_What you will do_:
Filter these entries down to lines holding "figures".

(Data listing Opens)

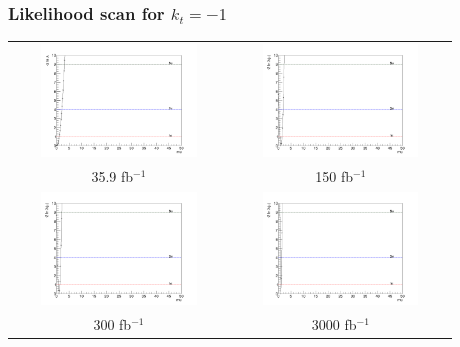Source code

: \documentclass[11pt]{beamer}
\newcommand{\nologo}{\setbeamertemplate{logo}{}}
\begin{document}
{\nologo
	\begin{frame}
	\frametitle{Likelihood scan for  $k_t=-1$}
	\begin{center}
		\begin{tabular}{cc}
			\includegraphics[width=5.5cm,height=3cm]{figures/kt-1/35.9fb/Likelihood-kt-1.png} &
			\includegraphics[width=5.5cm,height=3cm]{figures/kt-1/150fb/Likelihood.png}\\ 
			\scriptsize{35.9 fb$^{-1}$} & \scriptsize{150 fb$^{-1}$} \\
			\includegraphics[width=5.5cm,height=3cm]{figures/kt-1/300fb/Likelihood.png}&
			\includegraphics[width=5.5cm,height=3cm]{figures/kt-1/3000fb/Likelihood.png}\\
			\scriptsize{300 fb$^{-1}$} & \scriptsize{3000 fb$^{-1}$} \\
		\end{tabular}
	\end{center}
\end{frame}
}
\end{document}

(Data listing Closes)

_Exercise solution_:
			\includegraphics[width=5.5cm,height=3cm]{figures/kt-1/35.9fb/Likelihood-kt-1.png} &
			\includegraphics[width=5.5cm,height=3cm]{figures/kt-1/150fb/Likelihood.png}\\ 
			\includegraphics[width=5.5cm,height=3cm]{figures/kt-1/300fb/Likelihood.png}&
			\includegraphics[width=5.5cm,height=3cm]{figures/kt-1/3000fb/Likelihood.png}\\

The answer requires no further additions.